Extract only the lines running from the top of the entries to the line that holds "## Model Evaluation". Include that line and omit the pictures.

* * *

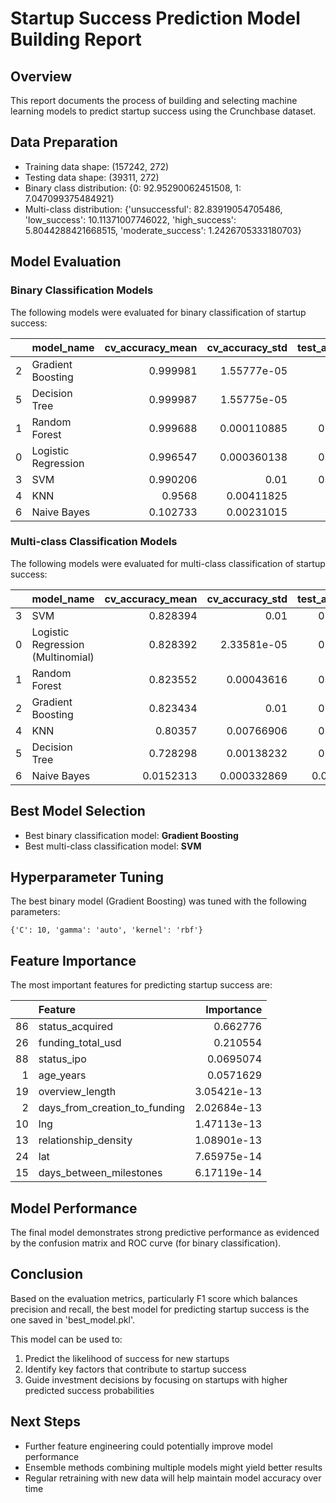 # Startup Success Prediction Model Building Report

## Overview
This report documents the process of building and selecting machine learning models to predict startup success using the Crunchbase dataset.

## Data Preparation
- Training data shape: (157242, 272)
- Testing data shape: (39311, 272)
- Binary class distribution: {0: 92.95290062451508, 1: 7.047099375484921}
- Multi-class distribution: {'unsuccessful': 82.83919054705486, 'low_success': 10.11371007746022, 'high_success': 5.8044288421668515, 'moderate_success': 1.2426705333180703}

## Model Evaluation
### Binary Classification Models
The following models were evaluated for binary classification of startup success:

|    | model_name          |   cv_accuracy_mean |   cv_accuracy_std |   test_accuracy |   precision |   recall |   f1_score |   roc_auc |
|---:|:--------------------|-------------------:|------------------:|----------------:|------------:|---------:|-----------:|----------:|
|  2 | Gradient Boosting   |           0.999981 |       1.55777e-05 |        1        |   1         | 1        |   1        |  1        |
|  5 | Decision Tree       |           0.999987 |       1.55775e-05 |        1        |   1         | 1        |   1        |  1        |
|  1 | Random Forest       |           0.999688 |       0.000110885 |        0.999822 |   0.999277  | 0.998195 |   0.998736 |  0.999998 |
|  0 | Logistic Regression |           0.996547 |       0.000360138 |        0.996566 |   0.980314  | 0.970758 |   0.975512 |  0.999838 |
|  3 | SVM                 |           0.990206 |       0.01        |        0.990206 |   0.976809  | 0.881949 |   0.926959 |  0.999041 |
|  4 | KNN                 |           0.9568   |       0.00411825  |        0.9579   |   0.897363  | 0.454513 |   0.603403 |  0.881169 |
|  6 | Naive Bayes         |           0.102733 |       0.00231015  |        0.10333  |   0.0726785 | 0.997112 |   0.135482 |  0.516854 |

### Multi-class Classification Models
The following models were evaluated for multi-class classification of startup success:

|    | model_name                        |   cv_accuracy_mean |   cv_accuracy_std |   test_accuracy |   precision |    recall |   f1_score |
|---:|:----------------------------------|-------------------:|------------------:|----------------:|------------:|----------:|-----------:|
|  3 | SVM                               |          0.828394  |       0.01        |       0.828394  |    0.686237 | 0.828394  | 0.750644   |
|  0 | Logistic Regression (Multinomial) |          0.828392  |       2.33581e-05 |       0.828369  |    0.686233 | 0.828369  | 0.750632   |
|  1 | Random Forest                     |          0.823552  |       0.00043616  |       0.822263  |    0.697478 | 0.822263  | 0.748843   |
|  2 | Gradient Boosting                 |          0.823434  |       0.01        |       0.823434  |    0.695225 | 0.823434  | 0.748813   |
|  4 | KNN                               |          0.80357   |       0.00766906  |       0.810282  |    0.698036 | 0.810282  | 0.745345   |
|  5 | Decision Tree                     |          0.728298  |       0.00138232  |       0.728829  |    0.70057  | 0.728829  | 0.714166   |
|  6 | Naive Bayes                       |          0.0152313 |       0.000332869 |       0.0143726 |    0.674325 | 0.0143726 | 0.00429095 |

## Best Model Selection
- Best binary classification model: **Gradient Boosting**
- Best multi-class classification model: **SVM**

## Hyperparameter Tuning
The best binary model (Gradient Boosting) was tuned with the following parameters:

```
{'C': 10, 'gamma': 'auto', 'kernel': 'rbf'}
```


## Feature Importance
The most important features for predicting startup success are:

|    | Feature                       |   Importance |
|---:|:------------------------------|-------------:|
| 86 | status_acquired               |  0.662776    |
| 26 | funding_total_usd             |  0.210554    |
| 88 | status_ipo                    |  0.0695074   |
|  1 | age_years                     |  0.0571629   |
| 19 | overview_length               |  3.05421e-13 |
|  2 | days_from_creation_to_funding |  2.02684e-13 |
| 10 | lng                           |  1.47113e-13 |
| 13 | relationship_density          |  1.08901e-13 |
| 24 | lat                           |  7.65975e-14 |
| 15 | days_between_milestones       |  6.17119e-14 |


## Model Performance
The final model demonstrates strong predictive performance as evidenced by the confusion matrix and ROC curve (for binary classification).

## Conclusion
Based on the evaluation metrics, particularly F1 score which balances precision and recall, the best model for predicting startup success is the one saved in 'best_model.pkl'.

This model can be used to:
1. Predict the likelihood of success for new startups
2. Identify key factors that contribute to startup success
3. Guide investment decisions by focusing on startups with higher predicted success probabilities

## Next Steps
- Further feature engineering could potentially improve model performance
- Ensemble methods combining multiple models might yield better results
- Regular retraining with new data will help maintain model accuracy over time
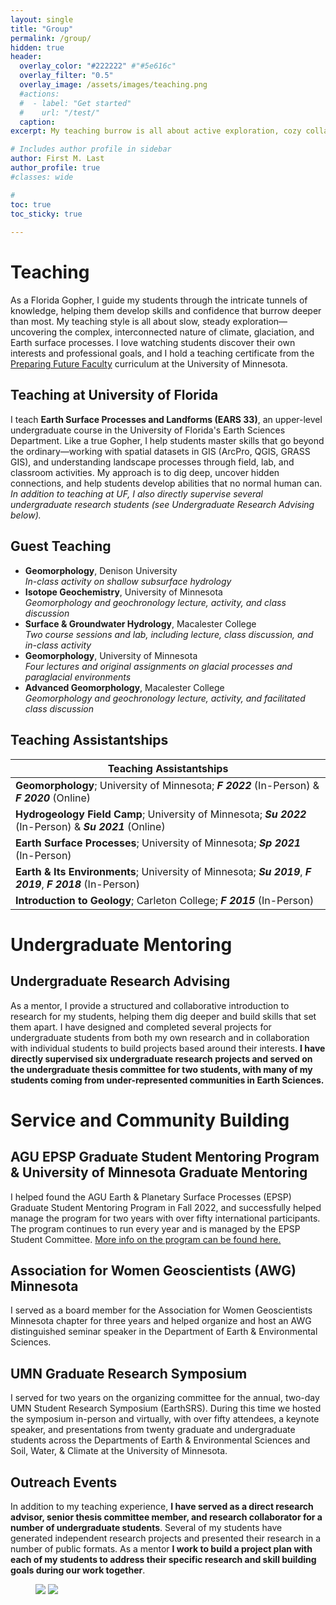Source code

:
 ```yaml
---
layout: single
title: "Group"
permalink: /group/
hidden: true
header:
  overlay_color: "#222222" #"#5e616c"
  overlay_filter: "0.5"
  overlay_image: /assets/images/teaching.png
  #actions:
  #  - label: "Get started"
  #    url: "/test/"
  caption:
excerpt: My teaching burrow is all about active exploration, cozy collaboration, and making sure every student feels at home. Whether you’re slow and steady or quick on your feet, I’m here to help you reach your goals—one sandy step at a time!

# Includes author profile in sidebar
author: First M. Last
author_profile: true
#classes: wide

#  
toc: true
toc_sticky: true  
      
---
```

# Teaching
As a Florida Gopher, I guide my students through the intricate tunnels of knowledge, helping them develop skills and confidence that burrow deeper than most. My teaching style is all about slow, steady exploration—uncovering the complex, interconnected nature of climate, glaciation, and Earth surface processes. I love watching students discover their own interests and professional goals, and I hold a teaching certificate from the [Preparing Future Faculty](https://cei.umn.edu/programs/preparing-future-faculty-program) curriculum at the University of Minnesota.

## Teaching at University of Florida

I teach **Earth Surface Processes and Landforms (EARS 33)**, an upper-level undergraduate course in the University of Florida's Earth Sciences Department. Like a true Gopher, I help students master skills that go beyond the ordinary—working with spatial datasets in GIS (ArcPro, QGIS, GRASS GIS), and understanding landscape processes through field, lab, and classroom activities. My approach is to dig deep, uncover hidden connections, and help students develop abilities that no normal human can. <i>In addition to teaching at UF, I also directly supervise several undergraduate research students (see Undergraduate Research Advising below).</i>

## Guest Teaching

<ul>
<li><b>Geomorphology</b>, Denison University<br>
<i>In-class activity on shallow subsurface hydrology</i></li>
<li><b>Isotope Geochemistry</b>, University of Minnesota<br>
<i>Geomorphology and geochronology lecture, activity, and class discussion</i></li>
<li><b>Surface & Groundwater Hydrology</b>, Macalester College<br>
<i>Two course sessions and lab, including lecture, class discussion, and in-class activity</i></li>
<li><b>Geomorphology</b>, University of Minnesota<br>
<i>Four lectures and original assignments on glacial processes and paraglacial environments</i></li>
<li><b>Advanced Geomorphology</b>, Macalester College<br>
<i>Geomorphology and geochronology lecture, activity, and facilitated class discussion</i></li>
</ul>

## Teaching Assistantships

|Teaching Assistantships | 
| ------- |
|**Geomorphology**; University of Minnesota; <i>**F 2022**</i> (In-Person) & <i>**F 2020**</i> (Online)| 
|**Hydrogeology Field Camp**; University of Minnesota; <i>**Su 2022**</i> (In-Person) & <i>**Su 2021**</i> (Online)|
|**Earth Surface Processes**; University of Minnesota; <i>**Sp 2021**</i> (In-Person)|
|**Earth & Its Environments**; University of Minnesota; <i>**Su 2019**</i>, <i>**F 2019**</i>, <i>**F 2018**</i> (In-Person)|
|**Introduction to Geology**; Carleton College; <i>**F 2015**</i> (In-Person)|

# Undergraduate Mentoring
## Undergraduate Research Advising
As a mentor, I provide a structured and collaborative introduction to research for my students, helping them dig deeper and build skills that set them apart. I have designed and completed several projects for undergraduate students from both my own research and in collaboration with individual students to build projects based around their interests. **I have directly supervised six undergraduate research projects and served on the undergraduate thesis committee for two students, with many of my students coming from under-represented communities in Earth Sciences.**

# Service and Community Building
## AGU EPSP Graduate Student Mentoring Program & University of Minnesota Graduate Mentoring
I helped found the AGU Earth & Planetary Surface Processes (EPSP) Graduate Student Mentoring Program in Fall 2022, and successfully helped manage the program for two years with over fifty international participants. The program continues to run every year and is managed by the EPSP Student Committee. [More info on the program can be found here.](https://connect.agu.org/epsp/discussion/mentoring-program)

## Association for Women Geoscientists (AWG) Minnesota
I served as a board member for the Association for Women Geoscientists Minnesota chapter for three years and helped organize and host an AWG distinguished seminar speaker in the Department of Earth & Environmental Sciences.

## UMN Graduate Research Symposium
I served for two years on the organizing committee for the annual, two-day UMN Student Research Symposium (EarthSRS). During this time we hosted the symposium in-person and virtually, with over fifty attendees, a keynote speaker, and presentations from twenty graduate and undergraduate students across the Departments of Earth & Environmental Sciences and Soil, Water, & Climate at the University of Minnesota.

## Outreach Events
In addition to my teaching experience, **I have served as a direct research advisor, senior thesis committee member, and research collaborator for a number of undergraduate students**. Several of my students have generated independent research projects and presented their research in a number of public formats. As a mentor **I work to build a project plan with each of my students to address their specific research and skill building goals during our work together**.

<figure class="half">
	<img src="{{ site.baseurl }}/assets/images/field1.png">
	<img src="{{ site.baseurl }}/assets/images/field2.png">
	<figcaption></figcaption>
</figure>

* * *

Response area.
 # Startup Success Prediction Model Building Report

## Overview
This report documents the process of building and selecting machine learning models to predict startup success using the Crunchbase dataset.

## Data Preparation
- Training data shape: (157242, 272)
- Testing data shape: (39311, 272)
- Binary class distribution: {0: 92.95290062451508, 1: 7.047099375484921}
- Multi-class distribution: {'unsuccessful': 82.83919054705486, 'low_success': 10.11371007746022, 'high_success': 5.8044288421668515, 'moderate_success': 1.2426705333180703}

## Model Evaluation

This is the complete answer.